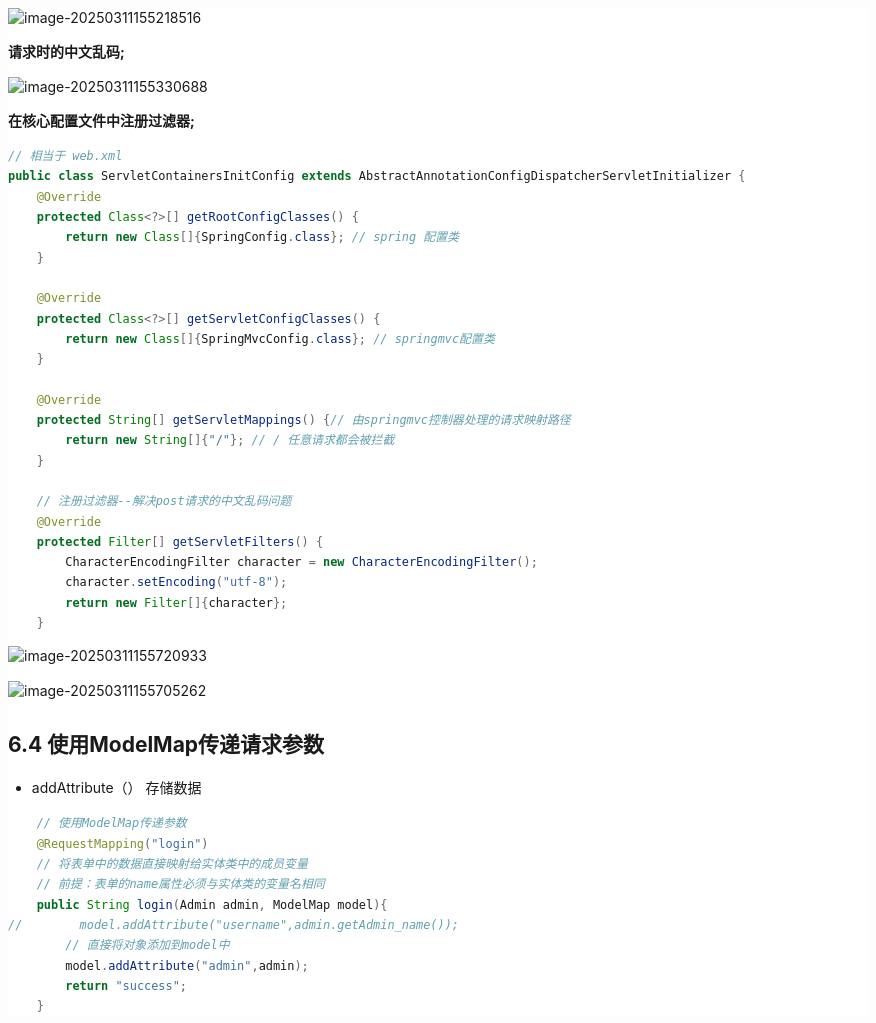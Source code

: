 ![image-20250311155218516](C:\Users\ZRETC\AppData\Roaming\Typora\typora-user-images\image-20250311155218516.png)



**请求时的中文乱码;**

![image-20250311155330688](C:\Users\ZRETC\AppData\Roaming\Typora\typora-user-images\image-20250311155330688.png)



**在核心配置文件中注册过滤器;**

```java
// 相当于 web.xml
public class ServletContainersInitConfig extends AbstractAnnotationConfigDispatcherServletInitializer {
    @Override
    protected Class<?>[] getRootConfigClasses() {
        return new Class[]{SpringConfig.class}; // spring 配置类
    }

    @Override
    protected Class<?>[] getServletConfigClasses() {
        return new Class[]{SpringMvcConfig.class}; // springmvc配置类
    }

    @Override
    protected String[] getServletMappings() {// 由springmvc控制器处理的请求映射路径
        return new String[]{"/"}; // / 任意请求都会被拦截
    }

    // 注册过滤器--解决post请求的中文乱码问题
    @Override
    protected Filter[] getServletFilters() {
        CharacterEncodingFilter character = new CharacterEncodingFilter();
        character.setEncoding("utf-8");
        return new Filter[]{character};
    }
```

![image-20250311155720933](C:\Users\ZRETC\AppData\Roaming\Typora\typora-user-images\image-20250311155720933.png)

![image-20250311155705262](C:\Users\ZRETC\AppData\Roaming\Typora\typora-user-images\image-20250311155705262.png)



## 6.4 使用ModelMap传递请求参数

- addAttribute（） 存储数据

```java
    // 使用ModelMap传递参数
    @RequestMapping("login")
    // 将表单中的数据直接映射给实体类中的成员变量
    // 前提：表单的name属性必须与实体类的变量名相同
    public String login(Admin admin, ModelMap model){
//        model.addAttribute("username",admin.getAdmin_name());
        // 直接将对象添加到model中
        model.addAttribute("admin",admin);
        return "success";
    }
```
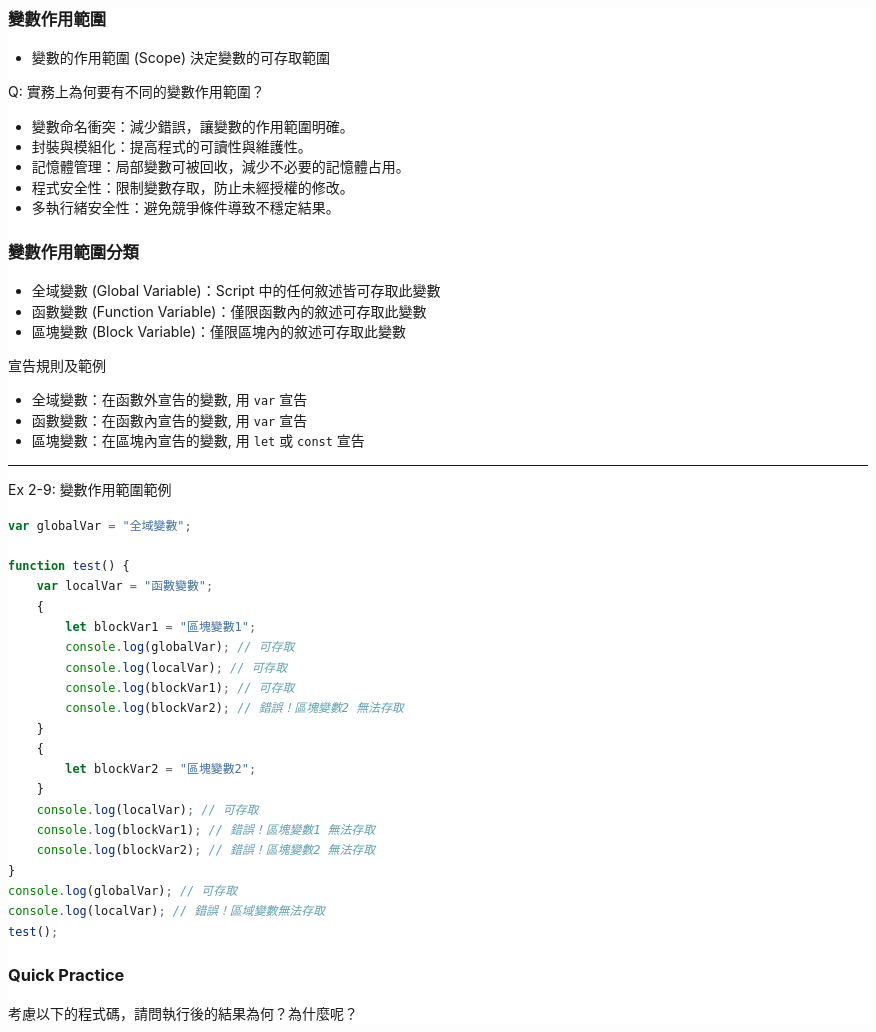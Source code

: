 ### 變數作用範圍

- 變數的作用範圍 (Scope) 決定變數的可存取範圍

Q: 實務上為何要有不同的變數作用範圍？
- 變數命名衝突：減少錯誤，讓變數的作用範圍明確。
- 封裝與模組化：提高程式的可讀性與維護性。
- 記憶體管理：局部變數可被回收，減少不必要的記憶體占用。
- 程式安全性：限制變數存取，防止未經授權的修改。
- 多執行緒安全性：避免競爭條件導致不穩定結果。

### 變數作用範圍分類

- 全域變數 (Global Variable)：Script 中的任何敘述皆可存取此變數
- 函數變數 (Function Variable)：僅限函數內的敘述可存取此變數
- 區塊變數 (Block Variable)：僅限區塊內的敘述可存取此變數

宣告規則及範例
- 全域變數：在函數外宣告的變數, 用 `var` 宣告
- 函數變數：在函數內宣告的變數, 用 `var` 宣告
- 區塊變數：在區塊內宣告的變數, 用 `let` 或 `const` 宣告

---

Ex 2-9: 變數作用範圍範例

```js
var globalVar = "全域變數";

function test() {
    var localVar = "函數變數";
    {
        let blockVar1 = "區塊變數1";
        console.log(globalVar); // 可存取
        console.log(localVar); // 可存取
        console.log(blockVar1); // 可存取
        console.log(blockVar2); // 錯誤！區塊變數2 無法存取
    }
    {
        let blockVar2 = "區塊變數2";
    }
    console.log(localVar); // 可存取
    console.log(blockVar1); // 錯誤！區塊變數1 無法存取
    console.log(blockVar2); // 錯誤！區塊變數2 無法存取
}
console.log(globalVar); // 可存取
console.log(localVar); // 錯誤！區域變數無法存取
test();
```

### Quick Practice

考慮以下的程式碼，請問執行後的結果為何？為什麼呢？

------------------------------------------------------------

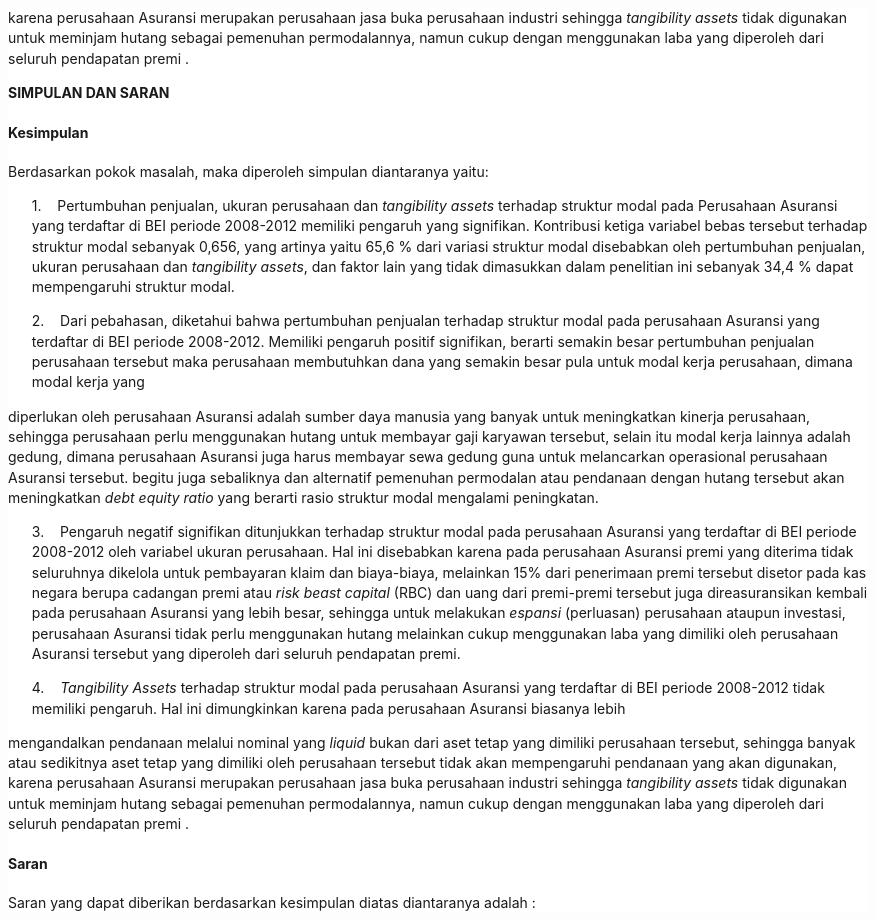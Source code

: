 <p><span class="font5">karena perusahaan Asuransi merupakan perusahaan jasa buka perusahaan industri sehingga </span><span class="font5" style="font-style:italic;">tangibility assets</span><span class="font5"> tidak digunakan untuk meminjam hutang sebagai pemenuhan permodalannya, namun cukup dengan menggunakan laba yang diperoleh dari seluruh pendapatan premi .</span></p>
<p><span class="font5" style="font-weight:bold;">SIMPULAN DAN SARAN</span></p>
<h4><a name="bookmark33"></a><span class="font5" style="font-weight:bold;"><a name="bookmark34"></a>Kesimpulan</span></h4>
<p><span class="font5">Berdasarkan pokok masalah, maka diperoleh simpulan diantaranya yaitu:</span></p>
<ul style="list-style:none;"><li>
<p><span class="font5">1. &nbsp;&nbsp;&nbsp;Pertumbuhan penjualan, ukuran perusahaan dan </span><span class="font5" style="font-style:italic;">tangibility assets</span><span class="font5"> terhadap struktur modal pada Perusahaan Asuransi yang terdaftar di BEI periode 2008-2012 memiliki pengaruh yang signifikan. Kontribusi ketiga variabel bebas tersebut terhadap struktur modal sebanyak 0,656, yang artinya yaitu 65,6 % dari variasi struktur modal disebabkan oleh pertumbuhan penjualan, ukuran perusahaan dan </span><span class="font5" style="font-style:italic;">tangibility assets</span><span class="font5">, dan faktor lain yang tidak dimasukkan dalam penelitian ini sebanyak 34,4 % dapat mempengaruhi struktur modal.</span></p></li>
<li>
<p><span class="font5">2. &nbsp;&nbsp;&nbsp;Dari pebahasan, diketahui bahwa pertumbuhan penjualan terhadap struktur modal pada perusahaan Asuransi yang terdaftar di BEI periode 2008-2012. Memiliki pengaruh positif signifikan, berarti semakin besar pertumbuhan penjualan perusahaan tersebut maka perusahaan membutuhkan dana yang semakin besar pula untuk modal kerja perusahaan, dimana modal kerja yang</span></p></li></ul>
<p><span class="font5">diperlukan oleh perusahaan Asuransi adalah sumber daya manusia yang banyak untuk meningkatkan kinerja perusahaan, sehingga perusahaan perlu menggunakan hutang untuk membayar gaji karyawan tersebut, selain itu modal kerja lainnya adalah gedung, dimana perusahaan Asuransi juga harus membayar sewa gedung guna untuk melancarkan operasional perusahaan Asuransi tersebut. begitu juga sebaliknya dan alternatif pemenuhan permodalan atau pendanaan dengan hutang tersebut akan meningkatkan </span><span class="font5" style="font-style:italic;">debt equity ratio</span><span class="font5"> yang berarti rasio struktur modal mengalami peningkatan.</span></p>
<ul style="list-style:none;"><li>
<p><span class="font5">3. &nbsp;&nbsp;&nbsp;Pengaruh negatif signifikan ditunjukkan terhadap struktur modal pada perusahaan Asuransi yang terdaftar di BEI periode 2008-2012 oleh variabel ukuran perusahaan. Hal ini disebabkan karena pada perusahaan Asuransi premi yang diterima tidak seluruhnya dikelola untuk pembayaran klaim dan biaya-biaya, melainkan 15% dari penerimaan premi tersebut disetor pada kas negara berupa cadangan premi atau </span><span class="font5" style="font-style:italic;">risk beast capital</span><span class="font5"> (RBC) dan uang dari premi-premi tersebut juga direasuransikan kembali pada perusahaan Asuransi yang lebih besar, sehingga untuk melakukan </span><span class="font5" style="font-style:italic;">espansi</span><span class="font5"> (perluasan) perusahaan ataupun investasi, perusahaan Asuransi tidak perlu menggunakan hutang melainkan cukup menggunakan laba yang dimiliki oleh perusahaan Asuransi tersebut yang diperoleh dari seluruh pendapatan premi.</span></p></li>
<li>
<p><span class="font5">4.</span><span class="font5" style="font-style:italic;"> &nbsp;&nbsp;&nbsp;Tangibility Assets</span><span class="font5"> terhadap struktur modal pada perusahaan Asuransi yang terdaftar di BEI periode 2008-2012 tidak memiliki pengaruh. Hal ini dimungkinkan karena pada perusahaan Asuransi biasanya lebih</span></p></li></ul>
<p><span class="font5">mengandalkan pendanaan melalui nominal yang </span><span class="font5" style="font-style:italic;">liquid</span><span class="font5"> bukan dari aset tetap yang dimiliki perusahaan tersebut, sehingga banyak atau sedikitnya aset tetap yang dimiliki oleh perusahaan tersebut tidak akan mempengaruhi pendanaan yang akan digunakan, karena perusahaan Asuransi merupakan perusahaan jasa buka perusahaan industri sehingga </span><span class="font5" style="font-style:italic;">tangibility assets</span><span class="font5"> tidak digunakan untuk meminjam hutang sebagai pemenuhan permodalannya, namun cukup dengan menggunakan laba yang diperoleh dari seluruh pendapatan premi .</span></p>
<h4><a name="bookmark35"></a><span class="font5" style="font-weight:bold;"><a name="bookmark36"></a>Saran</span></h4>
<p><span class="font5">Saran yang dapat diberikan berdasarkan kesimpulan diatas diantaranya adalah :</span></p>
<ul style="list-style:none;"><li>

------------------------------------------------------------

▶ Requirement
Out of the material above, output word for word the line with "- 變數命名衝突：減少錯誤，讓變數的作用範圍明確。", the line with "- 函數變數：在函數內宣告的變數, 用", and all lines between them, with nothing else.

▶ Finished exercise
- 變數命名衝突：減少錯誤，讓變數的作用範圍明確。
- 封裝與模組化：提高程式的可讀性與維護性。
- 記憶體管理：局部變數可被回收，減少不必要的記憶體占用。
- 程式安全性：限制變數存取，防止未經授權的修改。
- 多執行緒安全性：避免競爭條件導致不穩定結果。

### 變數作用範圍分類

- 全域變數 (Global Variable)：Script 中的任何敘述皆可存取此變數
- 函數變數 (Function Variable)：僅限函數內的敘述可存取此變數
- 區塊變數 (Block Variable)：僅限區塊內的敘述可存取此變數

宣告規則及範例
- 全域變數：在函數外宣告的變數, 用 `var` 宣告
- 函數變數：在函數內宣告的變數, 用 `var` 宣告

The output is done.